## TASK OBJECTIVE
Every line with the string "otherwise" should be copied from the data.

%%

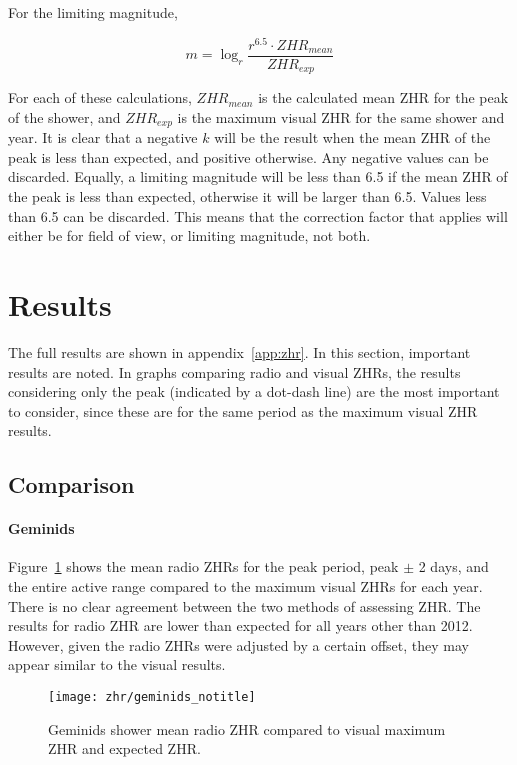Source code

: For the limiting magnitude,

\[ m =  \log_r \frac{r^{6.5} \cdot {ZHR}_{mean}}{{ZHR}_{exp}} \]

For each of these calculations, $ZHR_{mean}$ is the calculated mean ZHR for the
peak of the shower, and $ZHR_{exp}$ is the maximum visual ZHR for the same
shower and year.  It is clear that a negative $k$ will be the result when the
mean ZHR of the peak is less than expected, and positive otherwise. Any
negative values can be discarded. Equally, a limiting magnitude will be less
than 6.5 if the mean ZHR of the peak is less than expected, otherwise it will
be larger than 6.5. Values less than 6.5 can be discarded. This means that the
correction factor that applies will either be for field of view, or limiting
magnitude, not both.

\section{Results}

The full results are shown in appendix~\ref{app:zhr}. In this section,
important results are noted. In graphs comparing radio and visual ZHRs, the
results considering only the peak (indicated by a dot-dash line) are the most
important to consider, since these are for the same period as the maximum visual
ZHR results.

\subsection{Comparison}

\paragraph{Geminids\\}

Figure~\ref{fig:zhr:gem} shows the mean radio ZHRs for the peak period, peak
$\pm$ 2 days, and the entire active range compared to the maximum visual ZHRs
for each year. There is no clear agreement between the two methods of assessing
ZHR.  The results for radio ZHR are lower than expected for all years other than
2012. However,  given the radio ZHRs were adjusted by a certain offset, they may
appear similar to the visual results.

\begin{figure}[h!] 
	\centering
	\texttt{[image: zhr/geminids\_notitle]} 
	\caption{Geminids shower mean radio ZHR compared to visual maximum ZHR and
	expected ZHR.} \label{fig:zhr:gem}	
\end{figure}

%%

## OUTPUT FOR THIS EXERCISE
mean ZHR of the peak is less than expected, and positive otherwise. Any
than 6.5 if the mean ZHR of the peak is less than expected, otherwise it will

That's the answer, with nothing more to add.